These days we’re like a two way mirror.
Or through a glass, darkly.
At the grade school on Grandparents’ Day, if he shows up he is brittle and distant. He wears a starched smile, the kind that never reaches the eyes. When he looks at me, he doesn’t. Perhaps he can’t bear the reflection of himself that he sees there. Or perhaps I’m making too much of it, and he’s forgotten who I am. Like that time at the Film Festival when I saw him and called out to him. He looked at me, quizzically, then moved toward me, head shaking slowly, hand extended, with the words,
“I’m sorry, you’re going to have to help me.”
I did not take his hand. I looked at him in disbelief, and said,
“Cece.” He was embarrassed that he didn’t know who I was that day. But I realize now that he never really did.
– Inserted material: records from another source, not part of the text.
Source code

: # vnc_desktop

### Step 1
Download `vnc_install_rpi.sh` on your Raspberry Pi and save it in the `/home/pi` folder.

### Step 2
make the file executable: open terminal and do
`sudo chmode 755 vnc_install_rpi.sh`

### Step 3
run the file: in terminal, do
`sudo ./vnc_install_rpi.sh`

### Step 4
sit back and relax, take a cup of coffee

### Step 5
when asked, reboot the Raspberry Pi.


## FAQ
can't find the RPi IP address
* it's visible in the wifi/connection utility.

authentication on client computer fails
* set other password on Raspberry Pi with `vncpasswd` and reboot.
Looking back at the years we were together, I recognize the holes he crawled through to go from our life together into his other life. I couldn’t see it at the time. The camouflage of home and family clouded my vision. But distance brings clarity. And friends who were there then have come to me from time to time since; as an act of confession? To clear their conscience as accomplices? I can’t honestly say.
While I don’t know every detail about what was going on then, I know more than I ever wanted to. Sometimes information serves no good purpose. Except, you know … it helps me realize that I was in a completely different relationship than he was. And it’s confirmed for me that he had no clue of the goodness that was present and waiting for him there. Loving him there. Knowing this is a different kind of heartbreak all by itself.
When someone becomes addicted to dancing with the dark, the light is just an irritation.